Las acepto por pertinentes, porque lo que leemos son precisamente textos (no
Autores), y si ciertas partes de esos textos nos resultan inhibidoras, debemos
asumir y asimilar esta circunstancia como parte de la labor lectora, pese a sus dificultades
(o tal vez por ellas mismas). Resignarnos a rechazar aquello que en
principio se nos presenta como dificultoso, en pos de cierta transparente
fluidez de la prosa, equivale a mediocratizar nuestra escritura (o al menos a
coartarla) y a limitar nuestra capacidad lectora y reflexiva.
Sylvia
Molloy, en la introducción al libro crítico que antes le recomendé, refiriéndose
a las dificultades a la que suele
enfrentarnos la lectura de algunos textos de Borges, reflexiona acerca de este
lector devorador de textos, que acepta sólo una prosa fluida y que se incomoda
frente a las zonas ríspidas. Nos dice:
Las
“marcas” que rompen ingratamente la fluidez del texto se incorporan con
alacridad, en el sentido más lato, más crudo: con el fin de eliminarlas con
mayor rapidez. Esta triste metáfora corporal no es del todo impertinente: señala
una voracidad que ya no sabe distinguir sus apetitos. Tanto el cuerpo como el
lector se han aprendido a olvidar un ejercicio de reconocimiento que acaso los
haría vivir –y leer- de otro modo.
Detenerse
en lo que se incorpora: en el puro placer físico pero también en lo que, en un
primer momento, pueda parecer extranjero a un cuerpo, a una lectura. Detenerse
en una inhospitalidad recíproca: permitirse el tiempo de reconocer lo extraño
y de reconocerlo dentro de sí: dentro de los límites del “invisible
esqueleto” que, sabemos, nos compone; dentro del invisible texto que –aunque
quizás lo olvidemos- también nos define. ¿Qué otra cosa es, por fin, leer?
La
superstición del texto fluido –texto que mina una superficie lisa, texto
llevadero (acaso el más peligroso aunque el hecho no surja como evidente)-
inaugura malas costumbres. Una: el sobresalto ante la ruptura imprevisible.

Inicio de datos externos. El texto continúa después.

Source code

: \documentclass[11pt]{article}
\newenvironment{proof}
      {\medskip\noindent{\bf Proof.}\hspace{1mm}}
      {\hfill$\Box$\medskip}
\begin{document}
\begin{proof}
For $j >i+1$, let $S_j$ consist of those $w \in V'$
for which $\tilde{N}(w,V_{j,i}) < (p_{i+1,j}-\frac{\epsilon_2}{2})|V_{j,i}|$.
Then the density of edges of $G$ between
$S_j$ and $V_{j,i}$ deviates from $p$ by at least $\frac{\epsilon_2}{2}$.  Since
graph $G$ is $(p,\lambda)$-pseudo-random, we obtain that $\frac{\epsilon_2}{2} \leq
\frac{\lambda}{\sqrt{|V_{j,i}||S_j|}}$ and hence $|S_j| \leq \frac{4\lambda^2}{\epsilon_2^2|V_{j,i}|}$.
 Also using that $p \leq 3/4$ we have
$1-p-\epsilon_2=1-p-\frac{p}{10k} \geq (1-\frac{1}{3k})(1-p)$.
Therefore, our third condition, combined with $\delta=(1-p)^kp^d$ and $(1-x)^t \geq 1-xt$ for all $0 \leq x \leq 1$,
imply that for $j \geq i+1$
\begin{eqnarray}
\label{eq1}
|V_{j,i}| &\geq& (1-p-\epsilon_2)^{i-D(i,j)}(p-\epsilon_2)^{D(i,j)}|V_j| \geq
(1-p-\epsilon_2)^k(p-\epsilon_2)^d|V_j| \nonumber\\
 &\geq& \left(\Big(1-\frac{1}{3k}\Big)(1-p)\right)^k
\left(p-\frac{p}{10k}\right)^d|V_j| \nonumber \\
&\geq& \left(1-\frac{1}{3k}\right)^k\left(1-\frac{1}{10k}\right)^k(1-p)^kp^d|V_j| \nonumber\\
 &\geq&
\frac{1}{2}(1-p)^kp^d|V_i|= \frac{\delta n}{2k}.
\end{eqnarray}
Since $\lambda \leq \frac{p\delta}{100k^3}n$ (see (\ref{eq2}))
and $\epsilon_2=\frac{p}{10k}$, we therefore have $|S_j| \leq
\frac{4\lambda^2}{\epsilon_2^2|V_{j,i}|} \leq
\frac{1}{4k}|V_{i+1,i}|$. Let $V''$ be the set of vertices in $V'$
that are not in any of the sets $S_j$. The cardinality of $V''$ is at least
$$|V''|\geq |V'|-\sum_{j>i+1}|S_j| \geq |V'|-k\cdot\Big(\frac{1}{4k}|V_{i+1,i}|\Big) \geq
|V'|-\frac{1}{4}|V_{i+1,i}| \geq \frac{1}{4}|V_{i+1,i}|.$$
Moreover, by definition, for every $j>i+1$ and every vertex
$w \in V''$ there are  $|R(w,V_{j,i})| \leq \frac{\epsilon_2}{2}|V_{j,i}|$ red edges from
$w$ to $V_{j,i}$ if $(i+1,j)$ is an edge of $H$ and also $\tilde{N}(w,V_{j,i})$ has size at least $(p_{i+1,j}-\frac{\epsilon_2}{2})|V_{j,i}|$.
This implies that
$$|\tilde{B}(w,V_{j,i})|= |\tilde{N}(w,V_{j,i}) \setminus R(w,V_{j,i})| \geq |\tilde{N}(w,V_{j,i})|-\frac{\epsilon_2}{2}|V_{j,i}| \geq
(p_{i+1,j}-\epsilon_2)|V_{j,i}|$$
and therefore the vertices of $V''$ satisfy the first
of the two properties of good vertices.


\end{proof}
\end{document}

Otra: la confianza ante una posible fluidez de rupturas acumuladas; no otra cosa
fueron , en su mayoría, los “collares” de imágenes vanguardistas. En otras
palabras: sólo se contempla la posibilidad de que el texto pase por nosotros;
pocas veces, que nosotros pasemos –y nos demoremos, acaso desconcertados- en
el texto; aun menos que el texto, o alguno de sus incómodos fragmentos, se
demore dentro de nosotros.
Sylvia
Molloy, en Las letras de Borges.
Sin más, saludo a usted, sureño caballero, atenta y cariñosamente.
María Geldstein (eternamente a su disposición).